VKI führt Musterprozess
Bank muss Bürgen auf wirtschaftliche Lage des Hauptschuldners hinweisen
Der Verein für Konsumenteninformation (VKI) führte im Auftrag von Minister Böhmdorfer einen Musterprozess zu einem leidigen Verbraucherproblem: Banken vergeben - besonders dann, wenn die wirtschaftliche Lage des Hauptschuldners angespannt ist - Kredite nur gegen Sicherstellungen. Da werden dann nahe Angehörige zu Bürgschaften oder Mithaftungen überredet; die Aufklärung über die (schlechte) wirtschaftliche Lage der Hauptschuldner kommt oft zu kurz.
Klare Regelung im Konsumentenschutzgesetz
Der Gesetzgeber hat 1997 im Konsumentenschutzgesetz (KSchG) eine klare Regelung geschaffen: Wenn die Bank es unterläßt, den Bürgen (oder Mithaftenden) darüber aufzuklären, dass der Hauptschuldner seine Verpflichtungen voraussichtlich nicht oder nicht vollständig erfüllen wird, dann haftet der Bürge (oder Mithaftende) nicht, wenn das Gericht davon ausgeht, dass er bei ordentlicher Information die Bürgschaft (Mithaftung) nicht übernommen hätte.
Bank verschwieg wirtschaftliche Schwierigkeiten
Im vorliegenden Fall hatte die Tochter im Jahr 1997 für einen Kredit Ihrer Mutter über ATS 500.000.- die Bürgschaft übernommen. Die Bank verschwieg der Tochter, dass die Mutter - als Einzelunternehmerin in der Wäscheerzeugung tätig - in wirtschaftlichen Schwierigkeiten war. So wurde gegen die Mutter bereits eine Hypothekarklage wegen Schulden von über ATS 1 Million betrieben. Das Grundstück der Mutter war mit mehreren Pfandrechten belegt. Davon hatte die Bank Kenntnis. Dennoch wurde die Tochter als Bürgin darüber in keiner Weise aufgeklärt. Schließlich wurde der Kredit fällig gestellt und von der Bank gegen die Bürgin eingeklagt.

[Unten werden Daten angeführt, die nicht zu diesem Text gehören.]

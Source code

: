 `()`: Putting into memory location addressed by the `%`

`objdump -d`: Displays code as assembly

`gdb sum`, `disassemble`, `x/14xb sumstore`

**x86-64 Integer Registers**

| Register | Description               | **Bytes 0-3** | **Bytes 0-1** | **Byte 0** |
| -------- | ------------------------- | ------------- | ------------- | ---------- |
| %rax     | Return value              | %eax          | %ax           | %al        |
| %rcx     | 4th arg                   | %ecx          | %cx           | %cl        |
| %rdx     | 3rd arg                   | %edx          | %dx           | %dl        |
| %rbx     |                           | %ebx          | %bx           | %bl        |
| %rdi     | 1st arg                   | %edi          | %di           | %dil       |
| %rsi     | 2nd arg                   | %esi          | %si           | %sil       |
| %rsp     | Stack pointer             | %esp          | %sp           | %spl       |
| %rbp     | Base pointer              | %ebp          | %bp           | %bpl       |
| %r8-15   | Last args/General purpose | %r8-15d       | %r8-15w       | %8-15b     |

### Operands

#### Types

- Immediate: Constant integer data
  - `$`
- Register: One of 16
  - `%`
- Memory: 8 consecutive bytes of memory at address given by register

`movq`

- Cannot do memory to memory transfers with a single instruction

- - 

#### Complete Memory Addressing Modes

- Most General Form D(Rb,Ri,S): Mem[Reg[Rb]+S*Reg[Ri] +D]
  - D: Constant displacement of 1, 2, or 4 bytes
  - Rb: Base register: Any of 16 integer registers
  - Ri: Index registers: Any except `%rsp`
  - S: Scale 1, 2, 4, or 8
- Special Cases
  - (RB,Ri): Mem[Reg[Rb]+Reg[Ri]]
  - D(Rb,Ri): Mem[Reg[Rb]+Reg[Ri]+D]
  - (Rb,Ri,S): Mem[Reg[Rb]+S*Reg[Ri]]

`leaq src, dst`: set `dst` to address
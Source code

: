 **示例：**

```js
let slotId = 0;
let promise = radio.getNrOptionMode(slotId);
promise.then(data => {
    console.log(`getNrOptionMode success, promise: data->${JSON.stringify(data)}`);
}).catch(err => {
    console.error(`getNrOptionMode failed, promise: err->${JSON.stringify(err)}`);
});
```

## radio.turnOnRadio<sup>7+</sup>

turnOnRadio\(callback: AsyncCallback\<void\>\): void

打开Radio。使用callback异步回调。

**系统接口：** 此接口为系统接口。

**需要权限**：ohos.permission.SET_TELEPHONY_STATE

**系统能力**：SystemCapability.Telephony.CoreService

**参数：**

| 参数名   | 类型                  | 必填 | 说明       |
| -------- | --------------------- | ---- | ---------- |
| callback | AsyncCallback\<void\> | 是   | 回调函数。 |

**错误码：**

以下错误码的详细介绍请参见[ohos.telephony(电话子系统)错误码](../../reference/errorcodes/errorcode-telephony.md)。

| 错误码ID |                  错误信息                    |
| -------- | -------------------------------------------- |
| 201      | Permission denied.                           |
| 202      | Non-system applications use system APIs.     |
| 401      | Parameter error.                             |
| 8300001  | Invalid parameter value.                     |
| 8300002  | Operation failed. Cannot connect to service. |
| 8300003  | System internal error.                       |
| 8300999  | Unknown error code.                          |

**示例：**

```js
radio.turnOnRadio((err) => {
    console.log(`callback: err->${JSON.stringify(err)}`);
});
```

Prozess in zweiter Instanz gewonnen
Im Auftrag von Minister Böhmdorfer übernahm der VKI die Ausfallhaftung für Prozesskosten. Das Verfahren wurde in erster Instanz verloren, in zweiter gewonnen. Der OGH weist nun die Revision der Gegenseite mit dem Argument zurück, dass die Frage, ob die wirtschaftliche Situation der Hauptschuldnerin eine Aufklärung erfordere eine einzelfallbezogene Frage sei und das Berufungsgericht zu Recht davon ausgegangen sei, dass im vorliegenden Fall eine Aufklärungspflicht gegeben sei.
Damit konnte in einem exemplarischen Musterprozess eine sinnvolle gesetzliche Regelung auch in der Praxis durchgesetzt werden.
VKI bietet rechtlichen Rat
Der Fall war sicherlich kein Einzelfall. Wer als Bürge in einer ähnlichen Situation von der Bank zur Zahlung aufgefordert wird, sollte sich unbedingt beim VKI zuvor rechtlichen Rat einholen (01.588770).
Der Fall zeigt, wie wichtig es ist, dass der Konsumentenschutzminister Böhmdorfer mit seinen Mitteln den VKI in die Lage versetzt, Verbraucherrechte auch in der Praxis durchzusetzen. Mit weiteren Musterprozessen in diesem Bereich ist zu rechnen.